Task prompt >> Return the full set of entries below exactly, leaving every image out.
##########
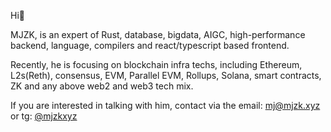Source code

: Hi👋 

MJZK, is an expert of Rust, database, bigdata, AIGC, high-performance backend, language, compilers and react/typescript based frontend.

Recently, he is focusing on blockchain infra techs, including Ethereum, L2s(Reth), consensus, EVM, Parallel EVM, Rollups, Solana, smart contracts, ZK and any above web2 and web3 tech mix.

If you are interested in talking with him, contact via the email:
mj@mjzk.xyz or tg: [@mjzkxyz](https://t.me/mjzkxyz)
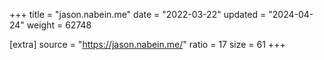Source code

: +++
title = "jason.nabein.me"
date = "2022-03-22"
updated = "2024-04-24"
weight = 62748

[extra]
source = "https://jason.nabein.me/"
ratio = 17
size = 61
+++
##########
Reply to the exercise >>
Source code

: Hi👋 

MJZK, is an expert of Rust, database, bigdata, AIGC, high-performance backend, language, compilers and react/typescript based frontend.

Recently, he is focusing on blockchain infra techs, including Ethereum, L2s(Reth), consensus, EVM, Parallel EVM, Rollups, Solana, smart contracts, ZK and any above web2 and web3 tech mix.

If you are interested in talking with him, contact via the email:
mj@mjzk.xyz or tg: [@mjzkxyz](https://t.me/mjzkxyz)
Source code

: +++
title = "jason.nabein.me"
date = "2022-03-22"
updated = "2024-04-24"
weight = 62748

[extra]
source = "https://jason.nabein.me/"
ratio = 17
size = 61
+++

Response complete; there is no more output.